India's richest have more than doubled their fortunes during the Covid-19 crisis that's ravaged the country and worsened poverty, and the government should revisit its policies to redistribute wealth, according to the global Oxfam Davos report of 2022.
The nation added 40 billionaires to 142 last year, when a second wave of infections overwhelmed its health infrastructure and pushed crematoriums and burial grounds to breaking point. They have almost $720 billion in combined fortune, more than the poorest 40% of the population, the group said in a report on rising inequality published Monday.
Wealth has surged globally during the pandemic as the value of everything from stock prices to crypto and commodities has jumped.

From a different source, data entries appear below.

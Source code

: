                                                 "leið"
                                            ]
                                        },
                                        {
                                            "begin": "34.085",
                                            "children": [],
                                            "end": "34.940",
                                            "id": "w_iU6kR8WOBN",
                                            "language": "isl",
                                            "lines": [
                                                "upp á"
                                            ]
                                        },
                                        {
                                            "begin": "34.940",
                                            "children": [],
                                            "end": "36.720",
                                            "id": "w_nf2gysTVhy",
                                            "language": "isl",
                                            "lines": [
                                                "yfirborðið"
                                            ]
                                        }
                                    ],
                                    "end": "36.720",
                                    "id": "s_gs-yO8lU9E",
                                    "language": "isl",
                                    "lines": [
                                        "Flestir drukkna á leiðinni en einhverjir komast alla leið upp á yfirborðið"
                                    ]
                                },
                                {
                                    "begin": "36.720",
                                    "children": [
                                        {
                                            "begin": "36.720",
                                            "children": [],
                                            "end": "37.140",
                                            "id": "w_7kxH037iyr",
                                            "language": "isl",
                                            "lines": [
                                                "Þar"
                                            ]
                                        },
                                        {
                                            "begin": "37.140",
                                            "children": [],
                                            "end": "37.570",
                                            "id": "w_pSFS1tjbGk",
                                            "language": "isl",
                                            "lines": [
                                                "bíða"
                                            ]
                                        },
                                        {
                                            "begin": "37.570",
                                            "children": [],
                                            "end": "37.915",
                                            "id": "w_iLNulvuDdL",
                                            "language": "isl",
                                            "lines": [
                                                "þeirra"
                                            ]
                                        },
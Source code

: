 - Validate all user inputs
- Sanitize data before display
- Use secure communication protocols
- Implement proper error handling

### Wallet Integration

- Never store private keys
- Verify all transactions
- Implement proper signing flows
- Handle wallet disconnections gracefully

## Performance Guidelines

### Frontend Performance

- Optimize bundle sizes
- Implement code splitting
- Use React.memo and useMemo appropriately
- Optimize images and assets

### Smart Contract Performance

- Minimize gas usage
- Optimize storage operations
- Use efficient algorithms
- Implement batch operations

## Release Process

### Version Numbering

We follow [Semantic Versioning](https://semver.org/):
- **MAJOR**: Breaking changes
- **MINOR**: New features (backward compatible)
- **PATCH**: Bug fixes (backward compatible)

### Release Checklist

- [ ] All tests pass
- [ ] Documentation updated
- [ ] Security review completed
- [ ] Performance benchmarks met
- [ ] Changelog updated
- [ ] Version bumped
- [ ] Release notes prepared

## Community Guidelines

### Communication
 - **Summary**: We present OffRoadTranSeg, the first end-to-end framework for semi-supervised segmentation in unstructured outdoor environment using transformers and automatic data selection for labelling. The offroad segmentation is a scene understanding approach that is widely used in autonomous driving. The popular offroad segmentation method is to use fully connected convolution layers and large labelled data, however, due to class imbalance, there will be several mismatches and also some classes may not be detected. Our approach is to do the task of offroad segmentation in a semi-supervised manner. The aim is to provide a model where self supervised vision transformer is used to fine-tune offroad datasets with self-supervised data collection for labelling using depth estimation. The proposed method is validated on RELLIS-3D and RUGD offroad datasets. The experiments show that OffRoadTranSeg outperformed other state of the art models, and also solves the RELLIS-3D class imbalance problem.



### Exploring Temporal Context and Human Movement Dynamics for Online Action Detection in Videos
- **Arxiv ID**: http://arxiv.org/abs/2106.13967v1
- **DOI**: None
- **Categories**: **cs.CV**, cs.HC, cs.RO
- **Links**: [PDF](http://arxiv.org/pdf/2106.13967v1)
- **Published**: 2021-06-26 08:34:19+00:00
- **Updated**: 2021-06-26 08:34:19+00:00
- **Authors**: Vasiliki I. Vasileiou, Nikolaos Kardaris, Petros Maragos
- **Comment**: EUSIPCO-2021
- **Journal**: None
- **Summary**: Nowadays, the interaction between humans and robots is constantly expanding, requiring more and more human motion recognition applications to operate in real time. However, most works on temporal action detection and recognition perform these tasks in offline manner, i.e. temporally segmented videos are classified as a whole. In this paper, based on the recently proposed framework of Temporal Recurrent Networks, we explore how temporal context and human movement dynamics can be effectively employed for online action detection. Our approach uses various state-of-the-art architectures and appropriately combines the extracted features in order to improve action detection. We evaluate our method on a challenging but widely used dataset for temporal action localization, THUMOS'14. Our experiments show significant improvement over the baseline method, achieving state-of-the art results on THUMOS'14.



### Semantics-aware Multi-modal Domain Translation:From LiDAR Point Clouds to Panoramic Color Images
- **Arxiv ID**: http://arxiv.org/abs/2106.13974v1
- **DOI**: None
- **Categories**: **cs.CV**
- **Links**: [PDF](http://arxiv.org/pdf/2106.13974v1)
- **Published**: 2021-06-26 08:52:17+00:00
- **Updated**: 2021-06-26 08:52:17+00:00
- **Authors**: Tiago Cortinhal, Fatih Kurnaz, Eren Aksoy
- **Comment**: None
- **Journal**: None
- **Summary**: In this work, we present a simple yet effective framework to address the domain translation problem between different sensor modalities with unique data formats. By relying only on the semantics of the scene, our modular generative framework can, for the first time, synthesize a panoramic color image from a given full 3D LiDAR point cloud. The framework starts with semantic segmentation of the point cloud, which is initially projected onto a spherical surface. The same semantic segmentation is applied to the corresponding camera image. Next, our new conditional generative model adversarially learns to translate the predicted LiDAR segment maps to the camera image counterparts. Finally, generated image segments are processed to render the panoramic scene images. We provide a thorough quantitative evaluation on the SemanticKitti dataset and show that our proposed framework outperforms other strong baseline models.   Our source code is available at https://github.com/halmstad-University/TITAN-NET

The world's 500 richest people added more than $1 trillion to their net worths last year, according to the Bloomberg Billionaires Index. India, where urban unemployment climbed as high as 15% last May and food insecurity worsened, now counts more billionaires than France, Sweden and Switzerland combined, Oxfam said.
State policies including the abolition of a wealth tax in 2016, steep cuts in corporate levies and an increase in indirect taxation are among the factors that helped make the rich richer, while the national minimum wage has remained at 178 rupees ($2.4) a day since 2020, the India supplement of the global report said. Reduced federal funding to local administrations amid growing privatizations in the health and education sectors have further boosted inequalities. The nation is home to a quarter of the world's undernourished people, Oxfam said, citing the World Food Programme.